India is cows wandering in traffic. India is craving coconut rice. Once you have had authentic refreshing coconut rice you crave it with every spicy Indian meal.
India is a rainbow of colors so bright it hurts your eyes first thing on a grey smoggy morning. It’s hard to tell if it’s the millions of motorbikes polluting the grey brown skies or just the dirt and waste kicked up on the streets from the majestic Bangalore trash cow, as she lumbers through piles of trash and munches on a waste land of breakfast snacks. Behind the background of smog and trash cows, saris in bright pinks, greens and oranges are so bright neon against the smoggy grey sky and crumbling grey cement buildings.

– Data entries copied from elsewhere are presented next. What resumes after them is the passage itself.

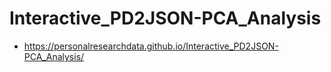 # Interactive_PD2JSON-PCA_Analysis

* https://personalresearchdata.github.io/Interactive_PD2JSON-PCA_Analysis/
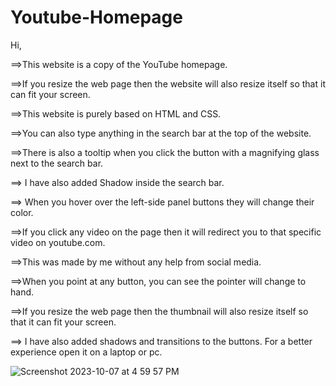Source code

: # Youtube-Homepage

Hi,

==>This website is a copy of the YouTube homepage.

==>If you resize the web page then the website will also resize itself so that it can fit your screen.

==>This website is purely based on HTML and CSS.

==>You can also type anything in the search bar at the top of the website.

==>There is also a tooltip when you click the button with a magnifying glass next to the search bar.

==> I have also added Shadow inside the search bar.

==> When you hover over the left-side panel buttons they will change their color.

==>If you click any video on the page then it will redirect you to that specific video on youtube.com.

==>This was made by me without any help from social media.

==>When you point at any button, you can see the pointer will change to hand.

==>If you resize the web page then the thumbnail will also resize itself so that it can fit your screen.

==> I have also added shadows and transitions to the buttons. For a better experience open it on a laptop or pc.




![Screenshot 2023-10-07 at 4 59 57 PM](https://github.com/Bhavan-Prakash/Youtube-Homepage/assets/145261767/71a0519a-d98a-4283-a228-2f440a92ca9f)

Green and bright yellow rickshaws dart around beeping their horns as this city of 4.3 million wake up and start their day.
Outside of the trash cows and the traffic, India is the most amazing freshly made Parathas, rotis and chapatis, grilled just minutes earlier, cooked on the griddle with ghee and delivered piping hot to your table in the corner at the popular Empire Restaurant. Empire is kind of like a fast food Chipotle restaurant back at home in the U.S. if Chipotle felt like it was dropped into the middle of a poverty stricken country with trash coating every inch of street in between cattle milling with traffic and two hundred motor bikes.
India is the most amazing orange and hot pink sunsets watched from the roof top of buildings as the sun dips behind mosques and church steeples in the distance and you listen to the evening call to prayer reflecting off the buildings. In Bangalore, you can always hear the evening call to prayer amid the honking horns of thousands of impatient lawless Indian drivers.
Three weeks ago when we arrived in Bangalore, I was bitching and morning like a spoiled American about having to pee in a virtual hole in the ground. That was before I started to discover what life in India really is like.
Three cow dodging, curry consuming, paneer making weeks later and I’m that person squatting over a hole in the ground plumbing system that India considers a toilet and cursing the stupid Americans in this tourist knick nack shop that can’t use the India toilettes correctly.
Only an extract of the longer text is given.